Fakt ist auch, dass Hamburg Spitzenreiter in Sachen E-Mobilität ist. Fakt ist ebenso, dass die Elektrofahrzeuge mit fossil erzeugtem Strom betankt werden. Daran ändert auch die Werbung zum Beispiel des Versorgers Hamburgenergie nichts, der über Zertifizierungen 100% Ökostrom verspricht. Mit der gleichen Verfahrensweise könnte ein Kohlekraftwerk 100% Ökostrom erzeugen. Auf dem Papier. Denn das CO2 fällt an. Praktisch CO2-freier Strom, zum Beispiel aus Norwegen, der in großem Umfang für derartige Zertifizierungen genutzt wird, kommt wie oben zu sehen, tatsächlich teilweise nach Deutschland. Der norwegische Strom wird von Deutschland zu enormen Preisen gekauft und macht die „Batterie Deutschlands“ zu einem lukrativen Geschäft – für Norwegen. Dieser Strom landet aber keinesfalls im Tank der Hamburger Elektromobile. Der Tankstrom ist und bleibt zum größten Teil fossiler Strom aus der Lausitz.

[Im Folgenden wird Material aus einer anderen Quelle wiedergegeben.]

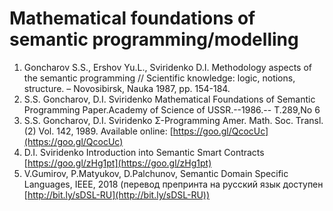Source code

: # Mathematical foundations of semantic programming/modelling

1. Goncharov S.S., Ershov Yu.L., Sviridenko D.I. Methodology
   aspects of the semantic programming // Scientific knowledge:
   logic, notions, structure. – Novosibirsk, Nauka 1987, pp. 154-184.
1. S.S. Goncharov, D.I. Sviridenko Mathematical Foundations of Semantic Programming Paper.Academy of Science of USSR.--1986.-- T.289,No 6
1. S.S. Goncharov, D.I. Sviridenko Σ-Programming Amer. Math. Soc. Transl. (2) Vol. 142, 1989. Available online:
   [https://goo.gl/QcocUc](https://goo.gl/QcocUc)
1. D.I. Sviridenko Introduction into Semantic Smart Contracts [https://goo.gl/zHg1pt](https://goo.gl/zHg1pt)
1. V.Gumirov, P.Matyukov, D.Palchunov, Semantic Domain Specific Languages, IEEE, 2018 (перевод препринта на русский язык доступен [http://bit.ly/sDSL-RU](http://bit.ly/sDSL-RU))
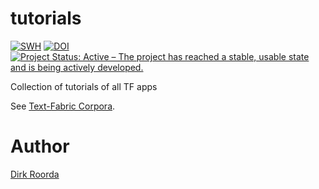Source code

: # tutorials

[![SWH](https://archive.softwareheritage.org/badge/origin/https://github.com/annotation/tutorials/)](https://archive.softwareheritage.org/browse/origin/https://github.com/annotation/tutorials/)
[![DOI](https://zenodo.org/badge/165073174.svg)](https://zenodo.org/badge/latestdoi/165073174)
[![Project Status: Active – The project has reached a stable, usable state and is being actively developed.](https://www.repostatus.org/badges/latest/active.svg)](https://www.repostatus.org/#active)

Collection of tutorials of all TF apps

See [Text-Fabric Corpora](https://annotation.github.io/text-fabric/tf/about/corpora.html).

# Author

[Dirk Roorda](https://github.com/dirkroorda)

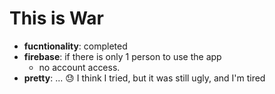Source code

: # This is War
- **fucntionality**: completed
- **firebase**: if there is only 1 person to use the app
  - no account access.
- **pretty**: ... :sweat: I think I tried, but it was still ugly, and I'm tired
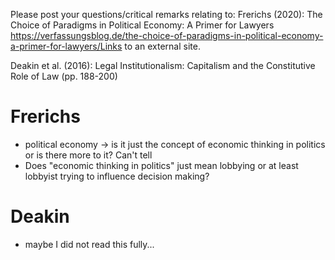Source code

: Please post your questions/critical remarks relating to:
Frerichs (2020): The Choice of Paradigms in Political Economy: A Primer for Lawyers
	https://verfassungsblog.de/the-choice-of-paradigms-in-political-economy-a-primer-for-lawyers/Links to an external site.

Deakin et al. (2016): Legal Institutionalism: Capitalism and the Constitutive Role of Law (pp. 188-200)

# Frerichs
- political economy -> is it just the concept of economic thinking in politics or is there more to it? Can't tell
- Does "economic thinking in politics" just mean lobbying or at least lobbyist trying to influence decision making?
# Deakin
- maybe I did not read this fully...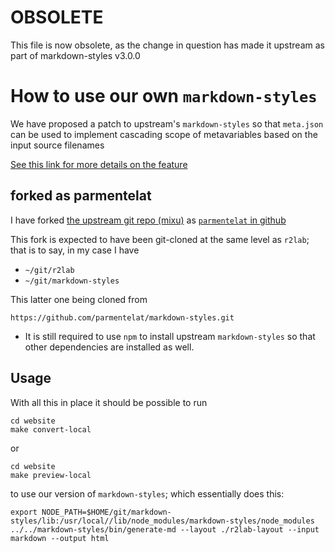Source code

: # OBSOLETE

This file is now obsolete, as the change in question has made it
upstream as part of markdown-styles v3.0.0

# How to use our own `markdown-styles`

We have proposed a patch to upstream's `markdown-styles` so that `meta.json` can be used to implement cascading scope of metavariables based on the input source filenames

[See this link for more details on the feature](https://github.com/parmentelat/markdown-styles/commit/551e344fdabc7a66dcf1e78fb30d15b37d2f2b55)

## forked as parmentelat

I have forked [the upstream git repo (mixu)](https://github.com/mixu/markdown-styles) as [`parmentelat` in github](https://github.com/parmentelat/markdown-styles)

This fork is expected to have been git-cloned at the same level as `r2lab`; that is to say, in my case I have

  * `~/git/r2lab`
  * `~/git/markdown-styles`
    
This latter one being cloned from

    https://github.com/parmentelat/markdown-styles.git

* It is still required to use `npm` to install upstream `markdown-styles` so that other dependencies are installed as well.

## Usage

With all this in place it should be possible to run

	cd website
	make convert-local

or

	cd website
	make preview-local
	
to use our version of `markdown-styles`; which essentially does this:

    export NODE_PATH=$HOME/git/markdown-styles/lib:/usr/local//lib/node_modules/markdown-styles/node_modules
    ../../markdown-styles/bin/generate-md --layout ./r2lab-layout --input markdown --output html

Frankreich importiert Strom aus Deutschland. Die Strom-Menge entspricht netto in etwa der möglichen Stromerzeugung eines Kernkraftwerks mit 1,4 GW Leistung. Man muss wissen, dass der Stromexport Deutschlands generell aus fossil erzeugtem Strom besteht, der vor allem wegen der rein technisch unmöglichen ´Passgenauigkeit` beim Ergänzen der volatilen Stromerzeugung per Windkraft- und PV-Anlagen über Bedarf produziert wird. Das belegt der im Verhältnis zum Importpreis wesentlich geringere Stromexportpreis. Der Export aus Deutschland bedarf keiner gesonderten Stromerzeugung speziell für ein Land. Es fällt insgesamt ´automatisch` viel überschüssiger Strom an, der den Preis drückt.  Manchmal allerdings lohnt sich die komplette Deckung von Stromversorgungslücken für die Fossil- Stromerzeuger in Deutschland rein ökonomisch nicht. Das ist im Zeitraum begründet, in denen nicht genügend Strom zur Verfügung steht. Um zum Beispiel die oft vorhandene Vorabendlücke fossil zu schließen, müsste noch zu Zeiten starker PV-Stromerzeugung zusätzlicher fossiler Strom erzeugt werden. Das hätte einen noch stärkeren Preisverfall zur Folge. Dieser Chart verdeutlicht den Sachverhalt. Für diese zum Beispiel diese Fälle benötigt Deutschland Strom von seinen Nachbarn. Das ´benötigt`, die Nachfrage des Industrielandes Deutschland nach Strom, steigert selbstverständlich den Preis. Den so entstehenden, diesen hohen Preis erhalten nicht nur die ausländischen Stromexporteure, sondern auch die deutschen Stromerzeuger. Das ist für alle ein gutes Geschäft. Außer für den Stromkunden. Der zahlt immer.